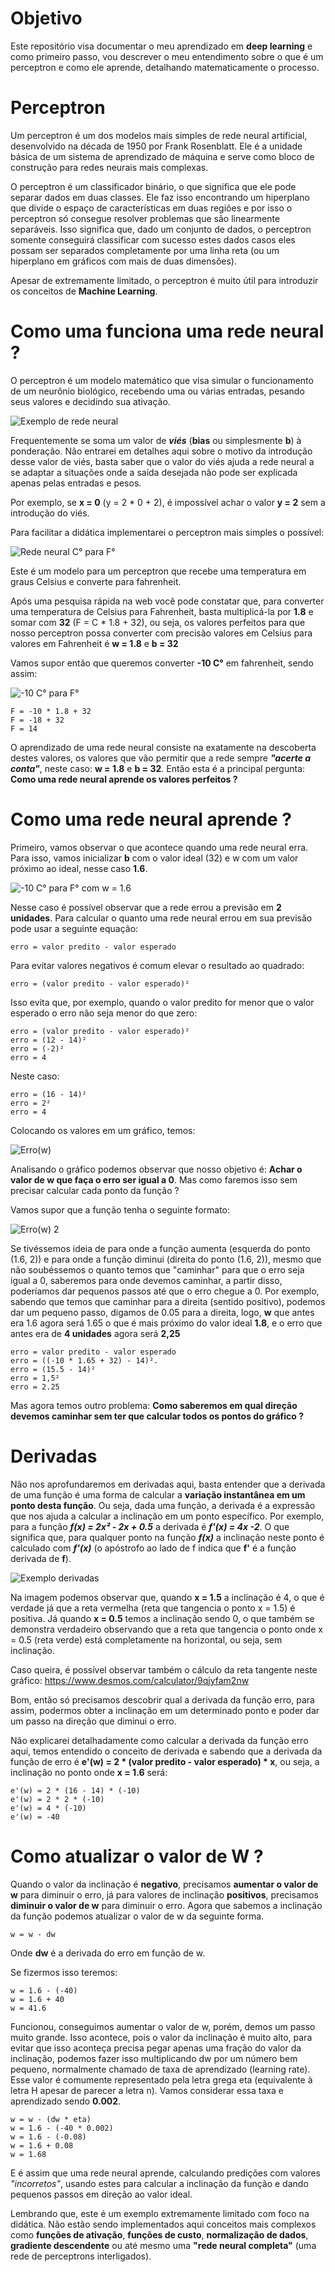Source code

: 
# Objetivo

Este repositório visa documentar o meu aprendizado em **deep learning** e como primeiro passo, vou descrever o meu entendimento sobre o que é um perceptron e como ele aprende, detalhando matematicamente o processo.

# Perceptron

Um perceptron é um dos modelos mais simples de rede neural artificial, desenvolvido na década de 1950 por Frank Rosenblatt. Ele é a unidade básica de um sistema de aprendizado de máquina e serve como bloco de construção para redes neurais mais complexas. 

O perceptron é um classificador binário, o que significa que ele pode separar dados em duas classes. Ele faz isso encontrando um hiperplano que divide o espaço de características em duas regiões e por isso o perceptron só consegue resolver problemas que são linearmente separáveis. Isso significa que, dado um conjunto de dados, o perceptron somente conseguirá classificar com sucesso estes dados casos eles possam ser separados completamente por uma linha reta (ou um hiperplano em gráficos com mais de duas dimensões).

Apesar de extremamente limitado, o perceptron é muito útil para introduzir os conceitos de **Machine Learning**.

# Como uma funciona uma rede neural ?

O perceptron é um modelo matemático que visa simular o funcionamento de um neurônio biológico, recebendo uma ou várias entradas, pesando seus valores e decidindo sua ativação.

![Exemplo de rede neural](https://i.imgur.com/Ejcxjag.png)

Frequentemente se soma um valor de ***viés*** (**bias** ou simplesmente **b**) à ponderação. Não entrarei em detalhes aqui sobre o motivo da introdução desse valor de viés, basta saber que o valor do viés ajuda a rede neural a se adaptar a situações onde a saída desejada não pode ser explicada apenas pelas entradas e pesos.

Por exemplo, se **x = 0** (y = 2 * 0 + 2), é impossível achar o valor **y = 2** sem a introdução do viés.

Para facilitar a didática implementarei o perceptron mais simples o possível:

![Rede neural C° para F°](https://i.imgur.com/m6AMVrd.png)

Este é um modelo para um perceptron que recebe uma temperatura em graus Celsius e converte para fahrenheit.

Após uma pesquisa rápida na web você pode constatar que, para converter uma temperatura de Celsius para Fahrenheit, basta multiplicá-la por **1.8** e somar com **32** (F = C * 1.8 + 32), ou seja, os valores perfeitos para que nosso perceptron possa converter com precisão valores em Celsius para valores em Fahrenheit é **w = 1.8** e **b = 32**

Vamos supor então que queremos converter **-10 C°** em fahrenheit, sendo assim:

![-10 C° para F°](https://i.imgur.com/zZXvkCs.png)

    F = -10 * 1.8 + 32
    F = -18 + 32
    F = 14

O aprendizado de uma rede neural consiste na exatamente na descoberta destes valores, os valores que vão permitir que a rede sempre ***"acerte a conta"***, neste caso: **w = 1.8** e **b = 32**. Então esta é a principal pergunta: **Como uma rede neural aprende os valores perfeitos ?**

# Como uma rede neural aprende ?

Primeiro, vamos observar o que acontece quando uma rede neural erra. Para isso, vamos inicializar **b** com o valor ideal (32) e w com um valor próximo ao ideal, nesse caso **1.6**.

![-10 C° para F° com w = 1.6](https://i.imgur.com/Wjc2tHD.png)

Nesse caso é possível observar que a rede errou a previsão em **2 unidades**. Para calcular o quanto uma rede neural errou em sua previsão pode usar a seguinte equação:

    erro = valor predito - valor esperado

Para evitar valores negativos é comum elevar o resultado ao quadrado:

    erro = (valor predito - valor esperado)²

Isso evita que, por exemplo, quando o valor predito for menor que o valor esperado o erro não seja menor do que zero:

    erro = (valor predito - valor esperado)²
    erro = (12 - 14)²
    erro = (-2)²
    erro = 4

Neste caso:

    erro = (16 - 14)²
    erro = 2²
    erro = 4

Colocando os valores em um gráfico, temos:

![Erro(w)](https://i.imgur.com/AsWtRf5.png)

Analisando o gráfico podemos observar que nosso objetivo é: **Achar o valor de w que faça o erro ser igual a 0**. Mas como faremos isso sem precisar calcular cada ponto da função ?

Vamos supor que a função tenha o seguinte formato:

![Erro(w) 2](https://i.imgur.com/SOF79ll.png)

Se tivéssemos ideia de para onde a função aumenta (esquerda do ponto (1.6, 2)) e para onde a função diminui (direita do ponto (1.6, 2)), mesmo que não soubéssemos o quanto temos que "caminhar" para que o erro seja igual a 0, saberemos para onde devemos caminhar, a partir disso, poderíamos dar pequenos passos até que o erro chegue a 0. Por exemplo, sabendo que temos que caminhar para a direita (sentido positivo), podemos dar um pequeno passo, digamos de 0.05 para a direita, logo, **w** que antes era 1.6 agora será 1.65 o que é mais próximo do valor ideal **1.8**, e o erro que antes era de **4 unidades** agora será **2,25** 

    erro = valor predito - valor esperado
    erro = ((-10 * 1.65 + 32) - 14)².
    erro = (15.5 - 14)²
    erro = 1,5²
    erro = 2.25

Mas agora temos outro problema: **Como saberemos em qual direção devemos caminhar sem ter que calcular todos os pontos do gráfico ?**

# Derivadas

Não nos aprofundaremos em derivadas aqui, basta entender que a derivada de uma função é uma forma de calcular a **variação instantânea em um ponto desta função**. Ou seja, dada uma função, a derivada é a expressão que nos ajuda a calcular a inclinação em um ponto específico. Por exemplo, para a função ***f(x) = 2x² - 2x + 0.5*** a derivada é ***f'(x) = 4x -2***. O que significa que, para qualquer ponto na função ***f(x)*** a inclinação neste ponto é calculado com ***f'(x)*** (o apóstrofo ao lado de f indica que **f'** é a função derivada de **f**).

![Exemplo derivadas](https://i.imgur.com/6DbzSIM.png)

Na imagem podemos observar que, quando **x = 1.5** a inclinação é 4, o que é verdade já que a reta vermelha (reta que tangencia o ponto x = 1.5) é positiva. Já quando **x = 0.5** temos a inclinação sendo 0, o que também se demonstra verdadeiro observando que a reta que tangencia o ponto onde x = 0.5 (reta verde) está completamente na horizontal, ou seja, sem inclinação.

Caso queira, é possível observar também o cálculo da reta tangente neste gráfico: https://www.desmos.com/calculator/9qjyfam2nw

Bom, então só precisamos descobrir qual a derivada da função erro, para assim, podermos obter a inclinação em um determinado ponto e poder dar um passo na direção que diminui o erro.

Não explicarei detalhadamente como calcular a derivada da função erro aqui, temos entendido o conceito de derivada e sabendo que a derivada da função de erro é **e'(w) = 2 * (valor predito - valor esperado) * x**, ou seja, a inclinação no ponto onde **x = 1.6** será:

    e'(w) = 2 * (16 - 14) * (-10)
    e'(w) = 2 * 2 * (-10)
    e'(w) = 4 * (-10)
    e'(w) = -40

# Como atualizar o valor de W ?

Quando o valor da inclinação é **negativo**, precisamos **aumentar o valor de w** para diminuir o erro, já para valores de inclinação **positivos**, precisamos **diminuir o valor de w** para diminuir o erro. Agora que sabemos a inclinação da função podemos atualizar o valor de w da seguinte forma.

    w = w - dw

Onde **dw** é a derivada do erro em função de w.

Se fizermos isso teremos: 

    w = 1.6 - (-40)
    w = 1.6 + 40
    w = 41.6

Funcionou, conseguimos aumentar o valor de w, porém, demos um passo muito grande. Isso acontece, pois o valor da inclinação é muito alto, para evitar que isso aconteça precisa pegar apenas uma fração do valor da inclinação, podemos fazer isso multiplicando dw por um número bem pequeno, normalmente chamado de taxa de aprendizado (learning rate). Esse valor é comumente representado pela letra grega eta (equivalente à letra H apesar de parecer a letra n). Vamos considerar essa taxa e aprendizado sendo **0.002**.

    w = w - (dw * eta)
    w = 1.6 - (-40 * 0.002)
    w = 1.6 - (-0.08)
    w = 1.6 + 0.08
    w = 1.68

E é assim que uma rede neural aprende, calculando predições com valores *"incorretos"*, usando estes para calcular a inclinação da função e dando pequenos passos em direção ao valor ideal.

Lembrando que, este é um exemplo extremamente limitado com foco na didática. Não estão sendo implementados aqui conceitos mais complexos como **funções de ativação**, **funções de custo**, **normalização de dados**, **gradiente descendente** ou até mesmo uma **"rede neural completa"** (uma rede de perceptrons interligados).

TASK GOAL: Could you restate word for word the lines above, from the one that contains "C° para F°](https://i.imgur.com/m6AMVrd.png)" through the one that contains "Este é um modelo", and no others?

EXERCISE SOLUTION:
![Rede neural C° para F°](https://i.imgur.com/m6AMVrd.png)

Este é um modelo para um perceptron que recebe uma temperatura em graus Celsius e converte para fahrenheit.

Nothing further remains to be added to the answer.